__Exercise details__: Give back each line of the listing below that contains the string "decrease".

__Task inputs__:

◇ ◇ ◇ ◇ ◇

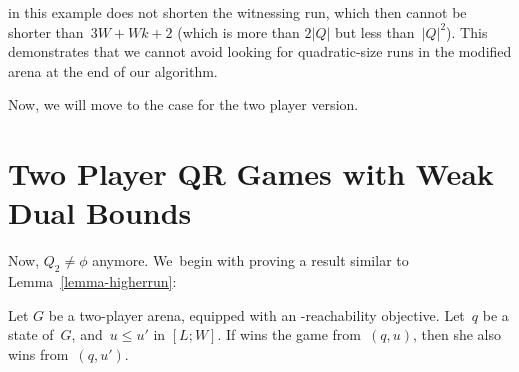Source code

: \begin{example}
    in this example does not shorten the witnessing run, which then cannot be shorter than~$3W+Wk+2$ (which is more than $2|Q|$ but less than~$|Q|^2$). This demonstrates that we cannot avoid looking for quadratic-size runs in the modified arena at the end of our algorithm.
    \end{example}

    Now, we will move to the case for the two player version.

 
\section{Two Player QR Games with Weak Dual Bounds}

    Now, $Q_2 \not = \phi$ anymore. We~begin with proving a result
    similar to Lemma~\ref{lemma-higherrun}:
    \begin{lemma}
    \label{lemma-higherstrat}
      Let $G$ be a two-player arena, equipped with an \LWenergy-reachability
      objective. Let~$q$ be a state of~$G$, and~$u\leq u'$ in $[L;W]$. If
       wins the game from~$(q,u)$, then she also wins from~$(q,u')$.
    \end{lemma}
    
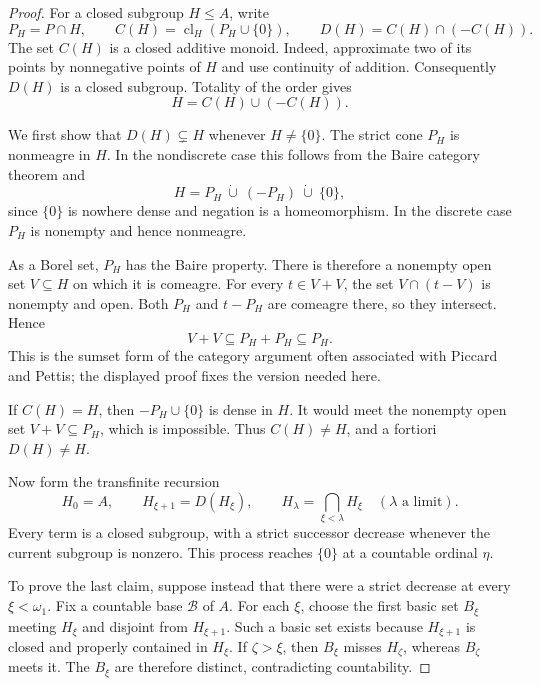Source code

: \documentclass[11pt]{article}
\numberwithin{equation}{section}
\theoremstyle{definition}
\theoremstyle{remark}
\newcommand{\cl}{\operatorname{cl}}
\begin{document}
\begin{proof}
For a closed subgroup $H\leq A$, write
\[
P_H=P\cap H,\qquad
C(H)=\cl_H(P_H\cup\{0\}),\qquad
D(H)=C(H)\cap(-C(H)).
\]
The set $C(H)$ is a closed additive monoid. Indeed, approximate two of its
points by nonnegative points of $H$ and use continuity of addition.
Consequently $D(H)$ is a closed subgroup. Totality of the order gives
\begin{equation}
\label{pma:cp:eq:coneunion}
H=C(H)\cup(-C(H)).
\end{equation}

We first show that $D(H)\subsetneq H$ whenever $H\ne\{0\}$. The strict
cone $P_H$ is nonmeagre in $H$. In the nondiscrete case this follows from
the Baire category theorem and
\[
H=P_H\ \dot\cup\ (-P_H)\ \dot\cup\ \{0\},
\]
since $\{0\}$ is nowhere dense and negation is a homeomorphism. In the
discrete case $P_H$ is nonempty and hence nonmeagre.

As a Borel set, $P_H$ has the Baire property. There is therefore a nonempty
open set $V\subseteq H$ on which it is comeagre. For every $t\in V+V$,
the set $V\cap(t-V)$ is nonempty and open. Both $P_H$ and $t-P_H$ are
comeagre there, so they intersect. Hence
\begin{equation}
\label{pma:cp:eq:sumsetinterior}
V+V\subseteq P_H+P_H\subseteq P_H.
\end{equation}
This is the sumset form of the category argument often associated with
Piccard and Pettis; the displayed proof fixes the version needed here.

If $C(H)=H$, then $-P_H\cup\{0\}$ is dense in $H$. It would meet the
nonempty open set $V+V\subseteq P_H$, which is impossible. Thus
$C(H)\ne H$, and a fortiori $D(H)\ne H$.

Now form the transfinite recursion
\begin{equation}
\label{pma:cp:eq:conerecursion}
H_0=A,\qquad H_{\xi+1}=D(H_\xi),\qquad
H_\lambda=\bigcap_{\xi<\lambda}H_\xi
\quad(\lambda\text{ a limit}).
\end{equation}
Every term is a closed subgroup, with a strict successor decrease whenever
the current subgroup is nonzero. This process reaches $\{0\}$ at a
countable ordinal $\eta$.

To prove the last claim, suppose instead that there were a strict decrease
at every $\xi<\omega_1$. Fix a countable base $\mathcal B$ of $A$.
For each $\xi$, choose the first basic set $B_\xi$ meeting $H_\xi$ and
disjoint from $H_{\xi+1}$. Such a basic set exists because
$H_{\xi+1}$ is closed and properly contained in $H_\xi$.
If $\zeta>\xi$, then $B_\xi$ misses $H_\zeta$, whereas $B_\zeta$ meets
it. The $B_\xi$ are therefore distinct, contradicting countability.


\end{proof}
\end{document}

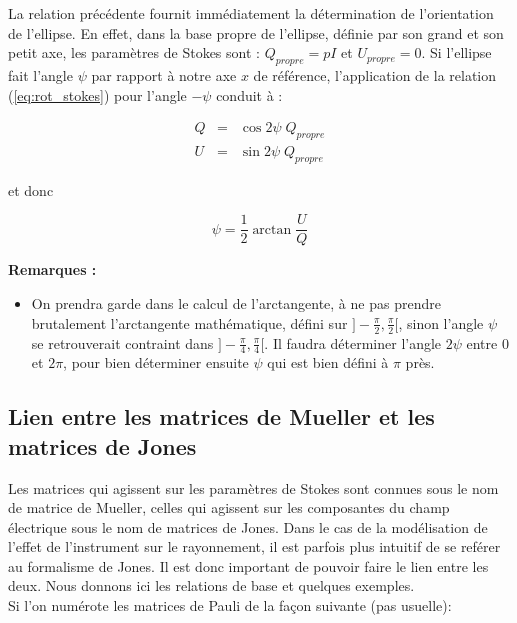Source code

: \documentclass[a4paper,10pt]{article}
\begin{document}
La relation pr\'ec\'edente fournit imm\'ediatement la
d\'etermination de l'orientation de l'ellipse. En effet, dans la
base propre de l'ellipse, d\'efinie par son grand et son petit
axe, les param\`etres de Stokes sont : $Q_{propre} = pI$ et
$U_{propre}=0$. Si l'ellipse fait l'angle $\psi$ par rapport \`a
notre axe $x$ de r\'ef\'erence, l'application de la relation
(\ref{eq:rot_stokes}) pour l'angle $-\psi$ conduit \`a :

\begin{eqnarray}
Q & = & \cos2\psi \;Q_{propre} \label{eq:q_propre}\\
U & = & \sin2\psi \;Q_{propre} \label{eq:u_propre}
\end{eqnarray}

et donc

\begin{equation}
\psi =  \frac{1}{2}\arctan\frac{U}{Q}
\end{equation}

\textbf{Remarques :}

\begin{itemize}
\item On prendra garde dans le calcul de l'arctangente, \`a ne pas
prendre brutalement l'arctangente math\'ematique, d\'efini sur
$]-\frac{\pi}{2}, \frac{\pi}{2}[$, sinon l'angle $\psi$ se
retrouverait contraint dans $]-\frac{\pi}{4}, \frac{\pi}{4}[$. Il
faudra d\'eterminer l'angle $2\psi$ entre 0 et $2\pi$, pour bien
d\'eterminer ensuite $\psi$ qui est bien d\'efini \`a $\pi$
pr\`es.
\end{itemize}

\subsection{Lien entre les matrices de Mueller et les matrices de
Jones}
\label{se:jones2mueller}

Les matrices qui agissent sur les param\`etres de Stokes sont connues
sous le nom de matrice de Mueller, celles qui agissent sur les
composantes du champ \'electrique sous le nom de matrices de
Jones. Dans le cas de la mod\'elisation de l'effet de l'instrument sur
le rayonnement, il est parfois plus intuitif de se ref\'erer au
formalisme de Jones. Il est donc important de pouvoir faire le lien
entre les deux. Nous donnons ici les relations de base et quelques
exemples.\\

Si l'on num\'erote les matrices de Pauli de la fa\c con suivante (pas
usuelle):
\end{document}
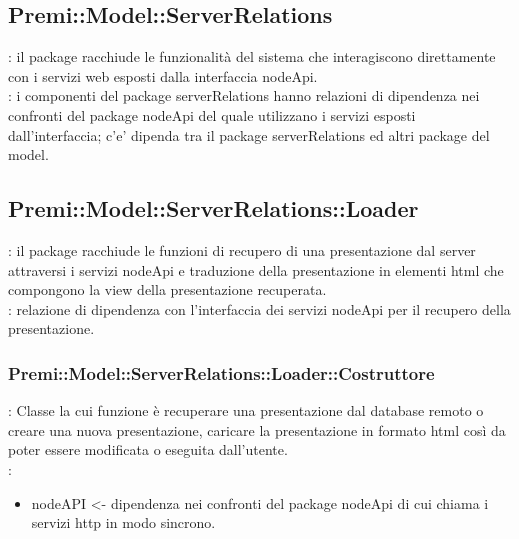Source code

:\subsection{Premi::Model::ServerRelations}{
		\textbf{\tipo}: il package racchiude le funzionalità del sistema che interagiscono direttamente con i servizi web esposti dalla interfaccia nodeApi.\\
		\textbf{\relaz}: i componenti del package serverRelations hanno relazioni di dipendenza nei confronti del package nodeApi del quale utilizzano i servizi esposti dall’interfaccia; c’e’ dipenda tra il package serverRelations ed altri package del model.\\
}

\subsection{Premi::Model::ServerRelations::Loader}{
		\textbf{\tipo}: il package racchiude le funzioni di recupero di una presentazione dal server attraversi i servizi nodeApi e traduzione della presentazione in elementi html che compongono la view della presentazione recuperata.\\
		\textbf{\relaz}: relazione di dipendenza con l’interfaccia dei servizi nodeApi per il recupero della presentazione.\\

\subsubsection{Premi::Model::ServerRelations::Loader::Costruttore}{
				\textbf{\tipo}: Classe la cui funzione è recuperare una presentazione dal database remoto o creare una nuova presentazione,  caricare la presentazione in formato html così da poter essere modificata o eseguita dall’utente.\\	
				\textbf{\relaz}: 
				\begin{itemize}
					\item nodeAPI <- dipendenza nei confronti del package nodeApi di cui chiama i servizi http in modo sincrono.
				\end{itemize}	
                    }
}

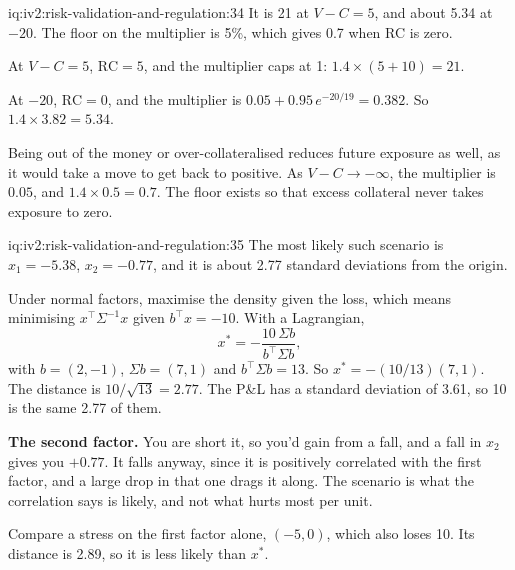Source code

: \begin{solution}{iq:iv2:risk-validation-and-regulation:34}
It is 21 at $V - C = 5$, and about 5.34 at $-20$. The floor on the multiplier is 5\%, which gives 0.7 when RC is zero.

At $V - C = 5$, $\mathrm{RC} = 5$, and the multiplier caps at 1: $1.4 \times (5 + 10) = 21$.

At $-20$, $\mathrm{RC} = 0$, and the multiplier is $0.05 + 0.95\,e^{-20/19} = 0.382$. So $1.4 \times 3.82 = 5.34$.

Being out of the money or over-collateralised reduces future exposure as well, as it would take a move to get back to positive. As $V - C \to -\infty$, the multiplier is $0.05$, and $1.4 \times 0.5 = 0.7$. The floor exists so that excess collateral never takes exposure to zero.

\end{solution}

\begin{solution}{iq:iv2:risk-validation-and-regulation:35}
The most likely such scenario is $x_1 = -5.38$, $x_2 = -0.77$, and it is about 2.77 standard deviations from the origin.

Under normal factors, maximise the density given the loss, which means minimising $x^\top\Sigma^{-1}x$ given $b^\top x = -10$. With a Lagrangian,
\[
x^* = -\frac{10\,\Sigma b}{b^\top\Sigma b},
\]
with $b = (2, -1)$, $\Sigma b = (7, 1)$ and $b^\top\Sigma b = 13$. So $x^* = -(10/13)(7, 1)$. The distance is $10/\sqrt{13} = 2.77$. The P\&L has a standard deviation of 3.61, so 10 is the same 2.77 of them.

\textbf{The second factor.} You are short it, so you'd gain from a fall, and a fall in $x_2$ gives you $+0.77$. It falls anyway, since it is positively correlated with the first factor, and a large drop in that one drags it along. The scenario is what the correlation says is likely, and not what hurts most per unit.

Compare a stress on the first factor alone, $(-5, 0)$, which also loses 10. Its distance is 2.89, so it is less likely than $x^*$.

\end{solution}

◇ ◇ ◇ ◇ ◇

__Solution to this task__:
Every term is a closed subgroup, with a strict successor decrease whenever
To prove the last claim, suppose instead that there were a strict decrease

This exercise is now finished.